In the series Documentary Arts and Culture
Published by the University of North Carolina Press and CDS Books at the Center for Documentary Studies in March 2010
224 pages
$22.95, paperback | ISBN 078-0-8078-7102-7
$45.00, hardcover | ISBN 078-0-8078-3357-5

Available at bookstores or from the University of North Carolina Press
Publication date: March 2010

Over the last few decades, the radio documentary has developed into a strikingly vibrant form of creative expression. Millions of listeners hear arresting, intimate storytelling from an ever-widening array of producers on programs including This American Life, StoryCorps, and Radio Lab; online through such sites as Transom, the Public Radio Exchange, Hearing Voices, and Soundprint; and through a growing collection of podcasts.

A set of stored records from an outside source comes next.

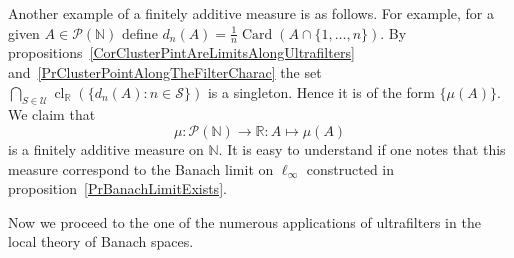 \documentclass[12pt]{article}
\begin{document}
Another example of a finitely additive measure is as follows. For example, for a
given $A\in\mathcal{P}(\mathbb{N})$ define
$d_n(A)=\frac{1}{n}\operatorname{Card}(A\cap \{1,\ldots,n\})$. By
propositions~\ref{CorClusterPintAreLimitsAlongUltrafilters}
and~\ref{PrClusterPointAlongTheFilterCharac} the set $\bigcap_{S\in\mathcal{U}}
    \operatorname{cl}_{\mathbb{R}}(\{d_n(A):n\in\mathcal{S}\})$ is a singleton.
Hence it is of the form $\{\mu(A)\}$. We claim that
$$
    \mu:\mathcal{P}(\mathbb{N})\to\mathbb{R}:A\mapsto\mu(A)
$$
is a finitely additive measure on $\mathbb{N}$. It is easy to understand if one
notes that this measure correspond to the Banach limit on ${\ell}_\infty$
constructed in proposition~\ref{PrBanachLimitExists}.

Now we proceed to the one of the numerous applications of ultrafilters in the
local theory of Banach spaces.
\end{document}

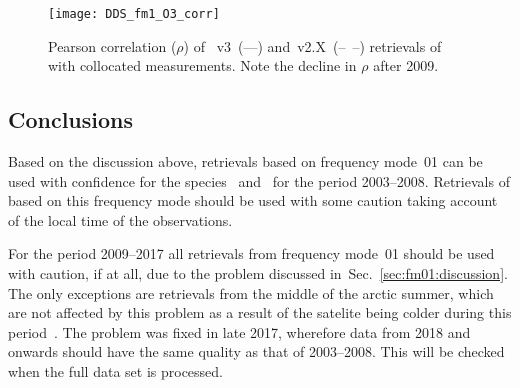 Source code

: \begin{figure}[ht]
    \centering
    \texttt{[image: DDS\_fm1\_O3\_corr]}
    \caption{Pearson correlation ($\rho$) of \smr~v3~(---) and~v2.X~(--~--)
    retrievals of  with collocated measurements. Note the decline in
    $\rho$ after 2009.}
    \label{fig:fm01:O3:corr}
\end{figure}


\subsection{Conclusions}
\label{sec:fm01:conclusions}
Based on the discussion above, retrievals based on frequency mode~01 can be
used with confidence for the species~ and~ for the
period 2003--2008. Retrievals of  based on this frequency mode
should be used with some caution taking account of the local time of the
observations.

For the period 2009--2017  all retrievals from frequency mode~01 should be used
with  caution, if at all, due to the problem discussed
in~Sec.~\ref{sec:fm01:discussion}. The only exceptions are retrievals from the
middle of the arctic summer, which are not affected by this problem as a result
of the satelite being colder during this period~\cite{postlaunch:2006}. The
problem was fixed in late 2017, wherefore data from 2018 and onwards should
have the same quality as that of 2003--2008. This will be checked when the full
data set is processed.

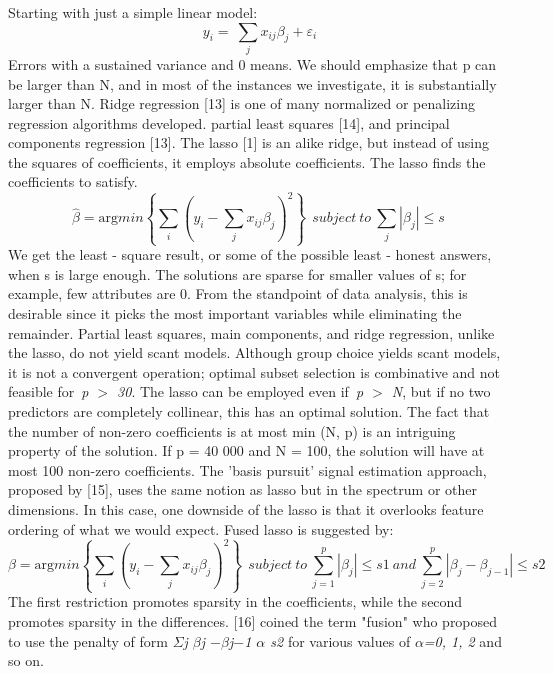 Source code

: \documentclass{article} %
\begin{document}
\noindent Starting with just a simple linear model:
\[y_i=\ \sum_j{x_{ij}{\beta }_j+{\varepsilon }_i}\] 
Errors with a sustained variance and 0 means. We should emphasize that p can be larger than N, and in most of the instances we investigate, it is substantially larger than N. Ridge regression [13] is one of many normalized or penalizing regression algorithms developed. partial least squares [14], and principal components regression [13]. The lasso [1] is an alike ridge, but instead of using the squares of coefficients, it employs absolute coefficients. The lasso finds the coefficients to satisfy.
\begin{equation} \label{GrindEQ__10_} 
\widehat{\beta }={\mathrm{arg} min\left\{\sum_i{{\left(y_i-\sum_j{x_{ij}{\beta }_j}\right)}^2}\right\}\ \ subject\ to\ \sum_j{\left|{\beta }_j\right|\le s}\ } 
\end{equation} 
We get the least - square result, or some of the possible least - honest answers, when s is large enough. The solutions are sparse for smaller values of s; for example, few attributes are 0. From the standpoint of data analysis, this is desirable since it picks the most important variables while eliminating the remainder. Partial least squares, main components, and ridge regression, unlike the lasso, do not yield scant models. Although group choice yields scant models, it is not a convergent operation; optimal subset selection is combinative and not feasible for~\textit{p $>$ 30}. The lasso can be employed even if~\textit{p $>$ N}, but if no two predictors are completely collinear, this has an optimal solution. The fact that the number of non-zero coefficients is at most min (N, p) is an intriguing property of the solution. If p = 40 000 and N = 100, the solution will have at most 100 non-zero coefficients. The 'basis pursuit' signal estimation approach, proposed by [15], uses the same notion as lasso but in the spectrum or other dimensions. In this case, one downside of the lasso is that it overlooks feature ordering of what we would expect. Fused lasso is suggested by:
\begin{equation} \label{GrindEQ__11_} 
\beta ={\mathrm{arg} min\left\{\sum_i{{\left(y_i-\sum_j{x_{ij}}{\beta }_j\right)}^2}\right\}\ }\ subject\ to\ \sum^p_{j=1}{\left|{\beta }_j\right|\le s1}\ and\ \sum^p_{j=2}{\left|{\beta }_j-{\beta }_{j-1}\right|\le s2}\  
\end{equation} 
The first restriction promotes sparsity in the coefficients, while the second promotes sparsity in the differences. [16] coined the term "fusion" who proposed to use the penalty of form \textit{$\mathit{\Sigma}$j {\textbar}$\beta$j $-$$\beta$j$-$1{\textbar} $\alpha$ s2} for various values of \textit{$\alpha$=0, 1, 2} and so on.
\end{document}
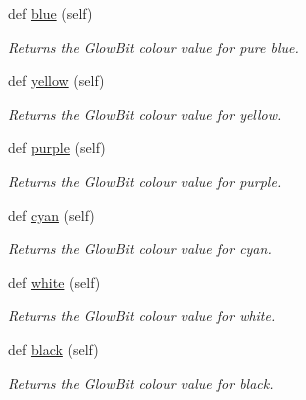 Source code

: \begin{DoxyCompactItemize}
\mbox{\label{classglowbit_1_1colourFunctions_afe8c58ed88b15cb68fbd22e96c6ad51b}} 
def \hyperlink{classglowbit_1_1colourFunctions_afe8c58ed88b15cb68fbd22e96c6ad51b}{blue} (self)
\begin{DoxyCompactList}\small\item\em Returns the Glow\+Bit colour value for pure blue. \end{DoxyCompactList}\item 
\mbox{\label{classglowbit_1_1colourFunctions_a41f1916e8b9f6d14262ae7e37cfa47c3}} 
def \hyperlink{classglowbit_1_1colourFunctions_a41f1916e8b9f6d14262ae7e37cfa47c3}{yellow} (self)
\begin{DoxyCompactList}\small\item\em Returns the Glow\+Bit colour value for yellow. \end{DoxyCompactList}\item 
\mbox{\label{classglowbit_1_1colourFunctions_a1c476a787a727fc9bdc835ad75926e5d}} 
def \hyperlink{classglowbit_1_1colourFunctions_a1c476a787a727fc9bdc835ad75926e5d}{purple} (self)
\begin{DoxyCompactList}\small\item\em Returns the Glow\+Bit colour value for purple. \end{DoxyCompactList}\item 
\mbox{\label{classglowbit_1_1colourFunctions_acbee8ca4dabce37aa663fbfbff2a3ae2}} 
def \hyperlink{classglowbit_1_1colourFunctions_acbee8ca4dabce37aa663fbfbff2a3ae2}{cyan} (self)
\begin{DoxyCompactList}\small\item\em Returns the Glow\+Bit colour value for cyan. \end{DoxyCompactList}\item 
\mbox{\label{classglowbit_1_1colourFunctions_a0c4d0695b48f4e17347a9924041ade59}} 
def \hyperlink{classglowbit_1_1colourFunctions_a0c4d0695b48f4e17347a9924041ade59}{white} (self)
\begin{DoxyCompactList}\small\item\em Returns the Glow\+Bit colour value for white. \end{DoxyCompactList}\item 
\mbox{\label{classglowbit_1_1colourFunctions_a3abddf433293e05d99d8c82309a08d41}} 
def \hyperlink{classglowbit_1_1colourFunctions_a3abddf433293e05d99d8c82309a08d41}{black} (self)
\begin{DoxyCompactList}\small\item\em Returns the Glow\+Bit colour value for black. \end{DoxyCompactList}\end{DoxyCompactItemize}


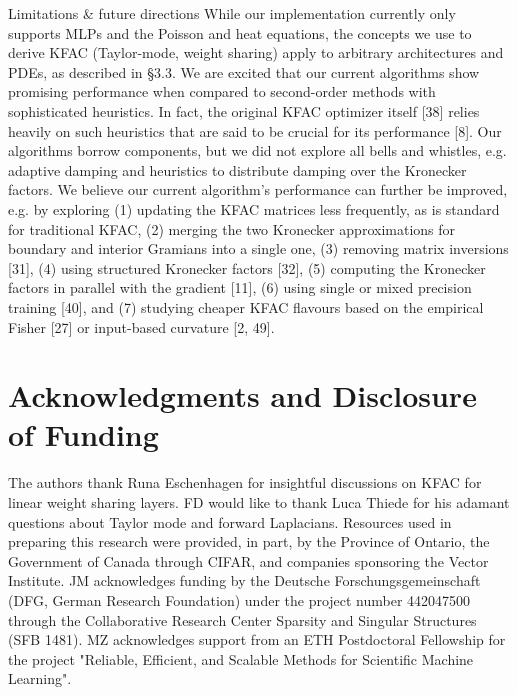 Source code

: \documentclass[10pt]{article}
\begin{document}
Limitations \& future directions While our implementation currently only supports MLPs and the Poisson and heat equations, the concepts we use to derive KFAC (Taylor-mode, weight sharing) apply to arbitrary architectures and PDEs, as described in §3.3. We are excited that our current algorithms show promising performance when compared to second-order methods with sophisticated heuristics. In fact, the original KFAC optimizer itself [38] relies heavily on such heuristics that are said to be crucial for its performance [8]. Our algorithms borrow components, but we did not explore all bells and whistles, e.g. adaptive damping and heuristics to distribute damping over the Kronecker factors. We believe our current algorithm's performance can further be improved, e.g. by exploring (1) updating the KFAC matrices less frequently, as is standard for traditional KFAC, (2) merging the two Kronecker approximations for boundary and interior Gramians into a single one, (3) removing matrix inversions [31], (4) using structured Kronecker factors [32], (5) computing the Kronecker factors in parallel with the gradient [11], (6) using single or mixed precision training [40], and (7) studying cheaper KFAC flavours based on the empirical Fisher [27] or input-based curvature [2, 49].

\section*{Acknowledgments and Disclosure of Funding}
The authors thank Runa Eschenhagen for insightful discussions on KFAC for linear weight sharing layers. FD would like to thank Luca Thiede for his adamant questions about Taylor mode and forward Laplacians. Resources used in preparing this research were provided, in part, by the Province of Ontario, the Government of Canada through CIFAR, and companies sponsoring the Vector Institute. JM acknowledges funding by the Deutsche Forschungsgemeinschaft (DFG, German Research Foundation) under the project number 442047500 through the Collaborative Research Center Sparsity and Singular Structures (SFB 1481). MZ acknowledges support from an ETH Postdoctoral Fellowship for the project "Reliable, Efficient, and Scalable Methods for Scientific Machine Learning".
\end{document}
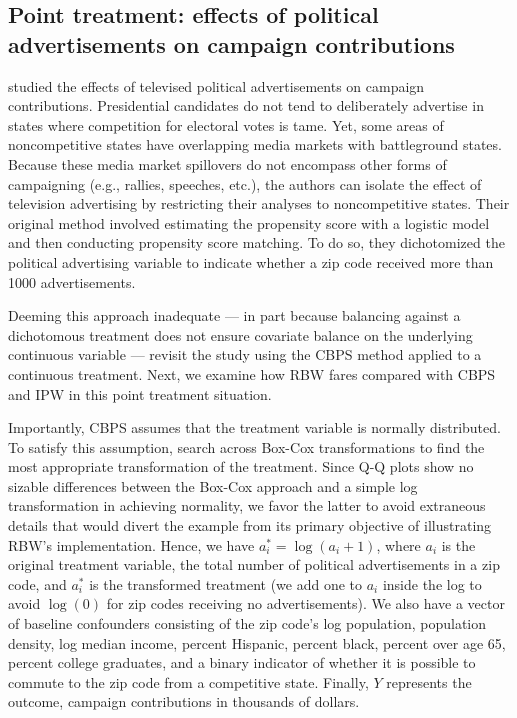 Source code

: \hypertarget{point-treatment-example}{%
\subsection{Point treatment: effects of political advertisements on
campaign contributions}\label{point-treatment-example}}

\citet{urbanDollarsSidewalkShould2014a} studied the effects of televised
political advertisements on campaign contributions. Presidential
candidates do not tend to deliberately advertise in states where
competition for electoral votes is tame. Yet, some areas of
noncompetitive states have overlapping media markets with battleground
states. Because these media market spillovers do not encompass other
forms of campaigning (e.g., rallies, speeches, etc.), the authors can
isolate the effect of television advertising by restricting their
analyses to noncompetitive states. Their original method involved
estimating the propensity score with a logistic model and then
conducting propensity score matching. To do so, they dichotomized the
political advertising variable to indicate whether a zip code received
more than 1000 advertisements.

Deeming this approach inadequate --- in part because balancing against a
dichotomous treatment does not ensure covariate balance on the
underlying continuous variable ---
\citet{fongCovariateBalancingPropensity2018} revisit the study using the
CBPS method applied to a continuous treatment. Next, we examine how RBW
fares compared with CBPS and IPW in this point treatment situation.

Importantly, CBPS assumes that the treatment variable is normally
distributed. To satisfy this assumption,
\citet{fongCovariateBalancingPropensity2018} search across Box-Cox
transformations to find the most appropriate transformation of the
treatment. Since Q-Q plots show no sizable differences between the
Box-Cox approach and a simple log transformation in achieving normality,
we favor the latter to avoid extraneous details that would divert the
example from its primary objective of illustrating RBW's implementation.
Hence, we have \(a_{i}^{*}=\log(a_{i}+1)\), where \(a_{i}\) is the
original treatment variable, the total number of political
advertisements in a zip code, and \(a_{i}^{*}\) is the transformed
treatment (we add one to \(a_{i}\) inside the log to avoid \(\log(0)\)
for zip codes receiving no advertisements). We also have a vector of
baseline confounders consisting of the zip code's log population,
population density, log median income, percent Hispanic, percent black,
percent over age 65, percent college graduates, and a binary indicator
of whether it is possible to commute to the zip code from a competitive
state. Finally, \(Y\) represents the outcome, campaign contributions in
thousands of dollars.

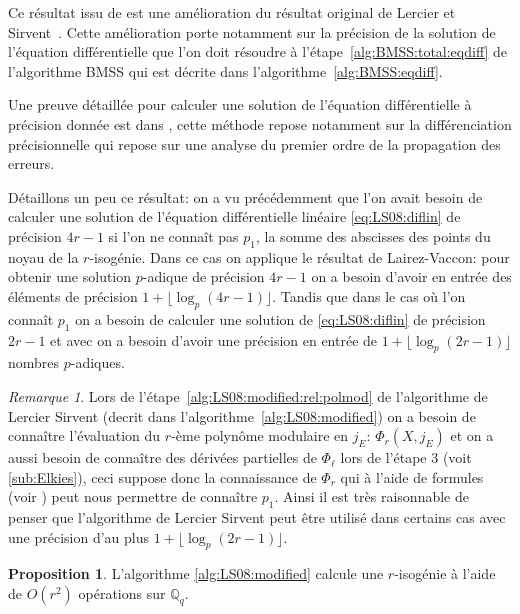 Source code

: \documentclass[10pt,a4paper]{book}
\theoremstyle{plain}
\theoremstyle{definition}
\theoremstyle{definition}
\theoremstyle{definition}
\theoremstyle{definition}
\newtheorem{prop}[thm]{Proposition}
\theoremstyle{definition}
\theoremstyle{remark}
\newtheorem{rem}[thm]{Remarque}
\theoremstyle{remark}
\theoremstyle{definition}
\begin{document}
Ce résultat issu de \cite[Theorem 2]{LairezVaccon16} est une amélioration du résultat original de Lercier et Sirvent~\cite{Lercier-Sirvent2008}. Cette amélioration porte notamment sur la précision de la solution de l'équation différentielle que l'on doit résoudre à l'étape~\ref{alg:BMSS:total:eqdiff} de l'algorithme BMSS  qui est décrite dans l'algorithme~\ref{alg:BMSS:eqdiff}.


Une preuve détaillée pour calculer une solution de l'équation différentielle à précision donnée est dans \cite{LairezVaccon16}, cette méthode repose notamment sur la différenciation précisionnelle qui repose sur une analyse du premier ordre de la propagation des erreurs. 

Détaillons un peu ce résultat: on a vu précédemment que l'on avait besoin de 
calculer une solution de l'équation différentielle linéaire 
\eqref{eq:LS08:diflin} de précision $4r-1$ si l'on ne connaît pas $p_1$, la 
somme des abscisses des points du noyau de la $r$-isogénie. Dans ce cas on 
applique le résultat de Lairez-Vaccon: pour obtenir une solution $p$-adique de 
précision $4 r-1$ on a besoin d'avoir en entrée des éléments de précision $ 1 +
\lfloor \log_p(4 r - 1) \rfloor $. Tandis que dans le cas où l'on connaît $p_1$
on a besoin de calculer une solution de \eqref{eq:LS08:diflin} de précision 
$2r - 1$ et avec \cite[Theorem 2]{LairezVaccon16} on a besoin d'avoir une 
précision en entrée de $ 1 + \lfloor \log_p(2 r - 1) \rfloor $ nombres 
$p$-adiques.

\begin{rem}
Lors de l'étape~\ref{alg:LS08:modified:rel:polmod} de l'algorithme de Lercier Sirvent (decrit dans l'algorithme~\ref{alg:LS08:modified}) on a besoin de connaître l'évaluation du $r$-ème polynôme modulaire en $j_E$: $\Phi_{r}(X,j_E)$ et on a aussi besoin de connaître des dérivées partielles de $\Phi_{\ell}$ lors de l'étape $3$ (voit \ref{sub:Elkies}), ceci suppose donc la connaissance de $\Phi_{r}$ qui à l'aide de formules (voir \cite[Theorem 17.22]{ehcc05}) peut nous permettre de connaître $p_1$. Ainsi il est très raisonnable de penser que l'algorithme de Lercier Sirvent peut être utilisé dans certains cas avec une précision d'au plus $1 + \lfloor \log_{p}(2r - 1) \rfloor$.
\end{rem}

\begin{prop}
L'algorithme \ref{alg:LS08:modified} calcule une $r$-isogénie à l'aide de $O(r^2)$  opérations sur $\mathbb{Q}_q$.
\end{prop}
\end{document}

Reality Radio celebrates today’s best audio documentary work by bringing together some of the most influential and innovative practitioners from the United States, Canada, the United Kingdom, and Australia. In these twenty essays, documentary makers tell—and demonstrate, through stories and transcripts—how they make radio the way they do, and why.

Whether the contributors to the volume call themselves journalists, storytellers, even audio artists—and although their essays are just as diverse in content and approach—all use sound to tell true stories, artfully.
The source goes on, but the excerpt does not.